Uwilingiyimana, a member of the main opposition party, the Mouvement démocratique républicain (MDR), later became Prime Minister before being assassinated on April 7, 1994 in the early hours of the genocide. For her part, Agnès Ntamabyaliro is now imprisoned in Rwanda after being convicted of genocide. Before the three of them, only one woman had served as a minister in this small country: Madeleine Ayinkamiye, who was briefly Minister of Social Affairs in 1964.

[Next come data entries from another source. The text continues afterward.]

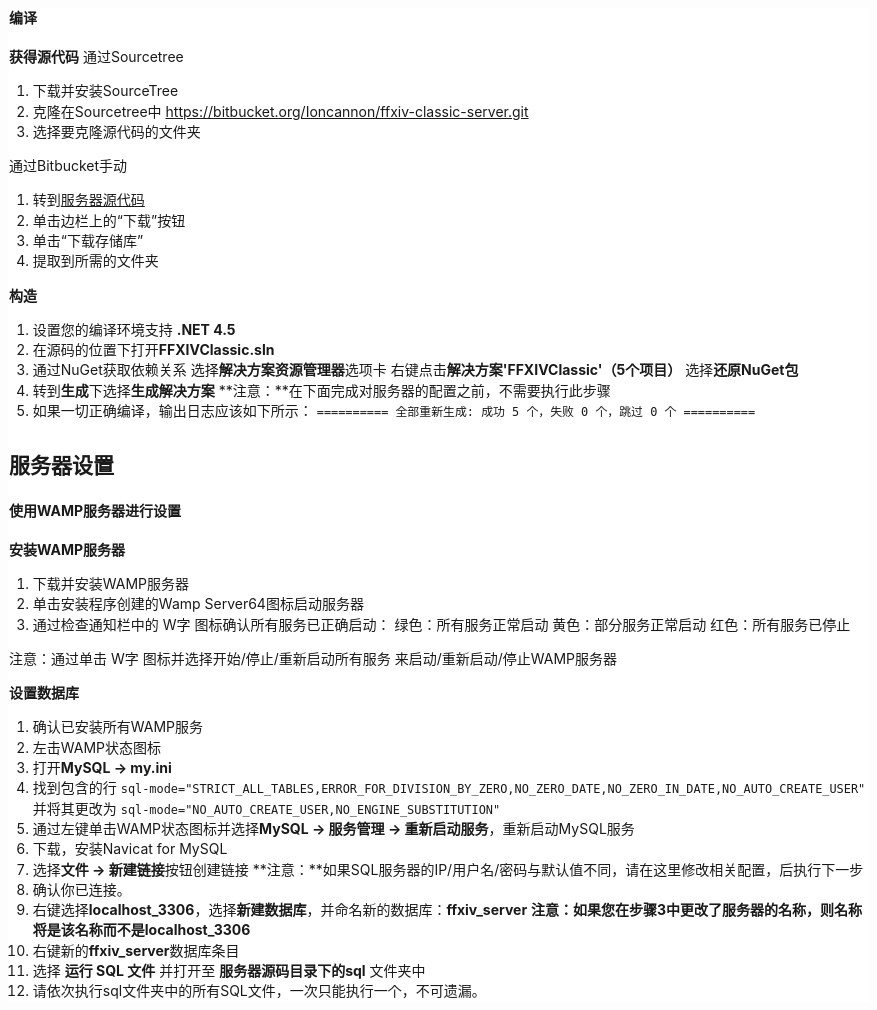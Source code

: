 #### 编译
**获得源代码**
通过Sourcetree
1. 下载并安装SourceTree
2. 克隆在Sourcetree中
https://bitbucket.org/Ioncannon/ffxiv-classic-server.git
3. 选择要克隆源代码的文件夹

通过Bitbucket手动
1. 转到[服务器源代码](https://bitbucket.org/Ioncannon/ffxiv-classic-server.git "服务器源代码")
2. 单击边栏上的“下载”按钮
3. 单击“下载存储库”
4. 提取到所需的文件夹

**构造**
1. 设置您的编译环境支持 **.NET 4.5**
2. 在源码的位置下打开**FFXIVClassic.sln**
3. 通过NuGet获取依赖关系
选择**解决方案资源管理器**选项卡
右键点击**解决方案'FFXIVClassic'（5个项目）**
选择**还原NuGet包**
4. 转到**生成**下选择**生成解决方案**
**注意：**在下面完成对服务器的配置之前，不需要执行此步骤
5. 如果一切正确编译，输出日志应该如下所示：
`========== 全部重新生成: 成功 5 个，失败 0 个，跳过 0 个 ==========`

## 服务器设置
#### 使用WAMP服务器进行设置
**安装WAMP服务器**
1. 下载并安装WAMP服务器
2. 单击安装程序创建的Wamp Server64图标启动服务器
3. 通过检查通知栏中的 W字 图标确认所有服务已正确启动：
绿色：所有服务正常启动
黄色：部分服务正常启动
红色：所有服务已停止

注意：通过单击 W字 图标并选择开始/停止/重新启动所有服务 来启动/重新启动/停止WAMP服务器

**设置数据库**
1. 确认已安装所有WAMP服务
2. 左击WAMP状态图标
3. 打开**MySQL → my.ini**
4. 找到包含的行
`sql-mode="STRICT_ALL_TABLES,ERROR_FOR_DIVISION_BY_ZERO,NO_ZERO_DATE,NO_ZERO_IN_DATE,NO_AUTO_CREATE_USER"`
并将其更改为
`sql-mode="NO_AUTO_CREATE_USER,NO_ENGINE_SUBSTITUTION"`
5. 通过左键单击WAMP状态图标并选择**MySQL → 服务管理 → 重新启动服务**，重新启动MySQL服务
6. 下载，安装Navicat for MySQL
7. 选择**文件 → 新建链接**按钮创建链接
**注意：**如果SQL服务器的IP/用户名/密码与默认值不同，请在这里修改相关配置，后执行下一步
8. 确认你已连接。
9. 右键选择**localhost_3306**，选择**新建数据库**，并命名新的数据库：**ffxiv_server**
**注意：**如果您在步骤3中更改了服务器的名称，则名称将是该名称而不是**localhost_3306**
10. 右键新的**ffxiv_server**数据库条目
11. 选择 **运行 SQL 文件** 并打开至 **服务器源码目录下的sql** 文件夹中
12. 请依次执行sql文件夹中的所有SQL文件，一次只能执行一个，不可遗漏。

According to numerous Rwanda experts, including French sociologist André Guichaoua, Nyiramasuhuko owed her promotion to her friendship with President Habyarimana’s wife, Agathe Kanziga, herself a former student at the Karubanda school. Nyiramasuhuko denies this, saying it was based on her merit. Her post was renewed in 1993, and again in 1994, during the genocide. After the military victory of the Rwandan Patriotic Front (RPF), the former minister took refuge in Bukavu, in the east of the former Zaire, now the Democratic Republic of Congo (DRC). It was then that international human rights organizations began to raise questions about her.

The report “When Women become Killers” published in 1995 by African Rights is damning. “She began organizing the massacres (in Butare) even before the dismissal and murder of the (Tutsi) prefect Jean-Baptiste Habyarimana, who had managed to prevent the massacres during the first two weeks of the genocide,” the organization reported. In an interview with the BBC, she protested strongly: “If someone says that a woman, that a mother killed, then I am ready to be confronted. The RPF has put the names of all Hutu intellectuals on its list,” the minister declared.

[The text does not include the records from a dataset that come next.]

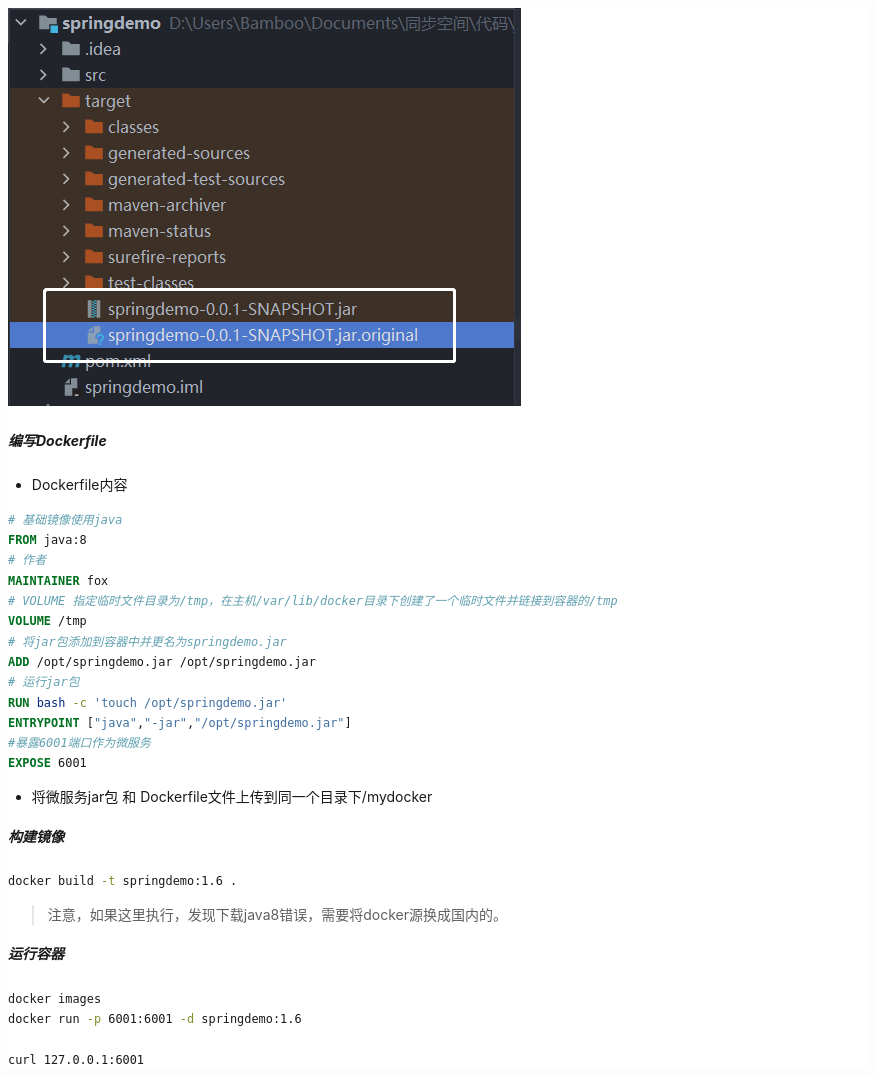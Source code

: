 ![image-20230327232312155](/public/storage/StudyNotes/Java%E7%BC%96%E7%A8%8B/07-%E4%BA%91%E5%8E%9F%E7%94%9F/assets/01-Docker篇/image-20230327232312155.png)

##### 编写Dockerfile

- Dockerfile内容

```dockerfile
# 基础镜像使用java
FROM java:8
# 作者
MAINTAINER fox
# VOLUME 指定临时文件目录为/tmp，在主机/var/lib/docker目录下创建了一个临时文件并链接到容器的/tmp
VOLUME /tmp
# 将jar包添加到容器中并更名为springdemo.jar
ADD /opt/springdemo.jar /opt/springdemo.jar
# 运行jar包
RUN bash -c 'touch /opt/springdemo.jar'
ENTRYPOINT ["java","-jar","/opt/springdemo.jar"]
#暴露6001端口作为微服务
EXPOSE 6001
```

- 将微服务jar包 和 Dockerfile文件上传到同一个目录下/mydocker

##### 构建镜像

```bash
docker build -t springdemo:1.6 .
```

> 注意，如果这里执行，发现下载java8错误，需要将docker源换成国内的。

##### 运行容器

```bash
docker images
docker run -p 6001:6001 -d springdemo:1.6

curl 127.0.0.1:6001
```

Mother and son in jail in Dakar

In 1997, she was arrested in Nairobi, Kenya, and transferred to the ICTR for trial. In what was to be the longest trial of the tribunal, she appeared with her son Arsène Shalom Ntahobali, who went down in history as the youngest of the ICTR’s convicts. Now imprisoned, like his mother, in Dakar, under an agreement on sentence execution between Senegal and the United Nations, Ntahobali junior was born in 1970 in Israel, hence his Hebrew name. His mother was a participant in an African women’s seminar there when she gave birth.

Almost everyone in the small university campus in Butare knew “Shalom”, the son of Minister Nyiramasuhuko and Rector Ntahobali. As a student at the university, he had a social status that was naturally envied by his colleagues. Witnesses at the ICTR described him as a mediocre student, even a failure and “an ill-bred child,” but his mother and sisters denied this. In their testimony, they denied that he had played any role in the genocide.

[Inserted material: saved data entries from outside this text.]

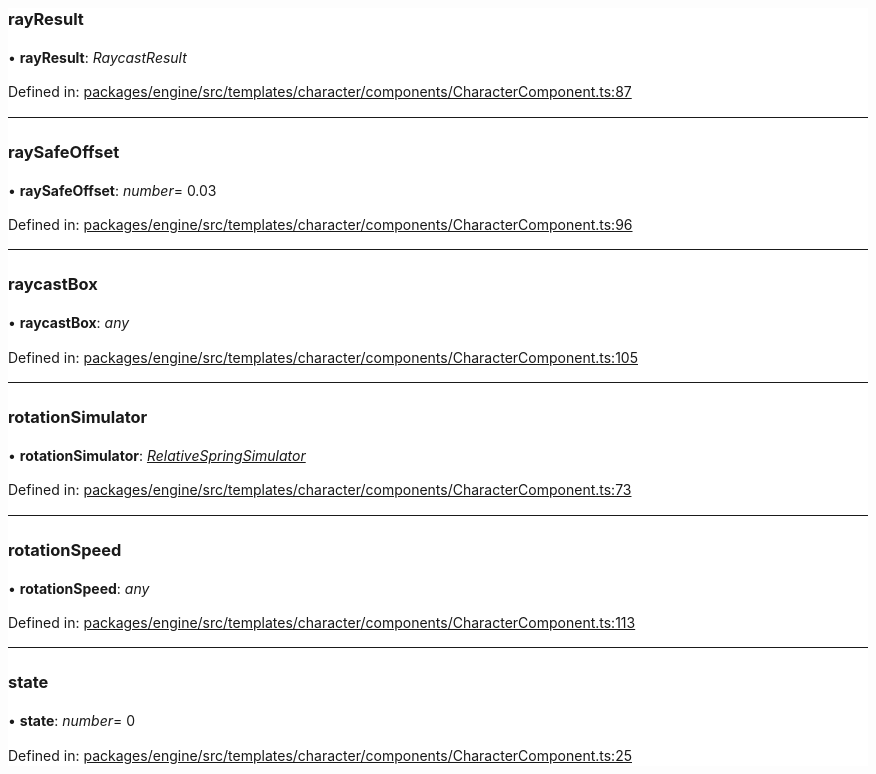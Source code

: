 ### rayResult

• **rayResult**: *RaycastResult*

Defined in: [packages/engine/src/templates/character/components/CharacterComponent.ts:87](https://github.com/xr3ngine/xr3ngine/blob/716a06460/packages/engine/src/templates/character/components/CharacterComponent.ts#L87)

___

### raySafeOffset

• **raySafeOffset**: *number*= 0.03

Defined in: [packages/engine/src/templates/character/components/CharacterComponent.ts:96](https://github.com/xr3ngine/xr3ngine/blob/716a06460/packages/engine/src/templates/character/components/CharacterComponent.ts#L96)

___

### raycastBox

• **raycastBox**: *any*

Defined in: [packages/engine/src/templates/character/components/CharacterComponent.ts:105](https://github.com/xr3ngine/xr3ngine/blob/716a06460/packages/engine/src/templates/character/components/CharacterComponent.ts#L105)

___

### rotationSimulator

• **rotationSimulator**: [*RelativeSpringSimulator*](physics_classes_springsimulator.relativespringsimulator.md)

Defined in: [packages/engine/src/templates/character/components/CharacterComponent.ts:73](https://github.com/xr3ngine/xr3ngine/blob/716a06460/packages/engine/src/templates/character/components/CharacterComponent.ts#L73)

___

### rotationSpeed

• **rotationSpeed**: *any*

Defined in: [packages/engine/src/templates/character/components/CharacterComponent.ts:113](https://github.com/xr3ngine/xr3ngine/blob/716a06460/packages/engine/src/templates/character/components/CharacterComponent.ts#L113)

___

### state

• **state**: *number*= 0

Defined in: [packages/engine/src/templates/character/components/CharacterComponent.ts:25](https://github.com/xr3ngine/xr3ngine/blob/716a06460/packages/engine/src/templates/character/components/CharacterComponent.ts#L25)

Incitement to rape on roadblocks

Just as their names were beginning to be forgotten, the family is back on the radar with the extradition of Béatrice Munyenyezi. Shalom Ntahobali’s 51-year-old wife comes from a farming family in the Byumba prefecture on the other side of Rwanda. She entered the “big league” by marrying him in 1993. According to the Rwandan prosecutor’s office, the following year she played a leading role in the genocide in Butare. She is said to have been present at roadblocks, galvanizing the Interahamwe militiamen, urging them, among other things, to rape Tutsi women and girls. “All of this is a lie,” she claimed during her court appearance on May 5 in Kigali. “I was new in Butare and physically weak because I was pregnant. And I also had two twin babies to take care of. The Rwandan justice system has not started the substance of the trial. In the United States, on the other hand, a decision was handed down in 2013. Munyenyezi was sentenced to 10 years in prison and stripped of her US citizenship for having hidden her role in the genocide. Initially a refugee in Kenya with her mother-in-law and husband, she managed, after their arrest, to settle in the United States, with her three children.

Pauline, Shalom and Béatrice’s reputation for brutality has overshadowed the father of the family, Maurice Ntahobali, who was a minister and then president of the National Assembly before being appointed rector of the National University in 1989. Although some sources in Rwanda accuse him of having had some of his Tutsi professors killed in 1994, his name is not mentioned as often as those of these other three members of the family. The mathematician now lives in Belgium.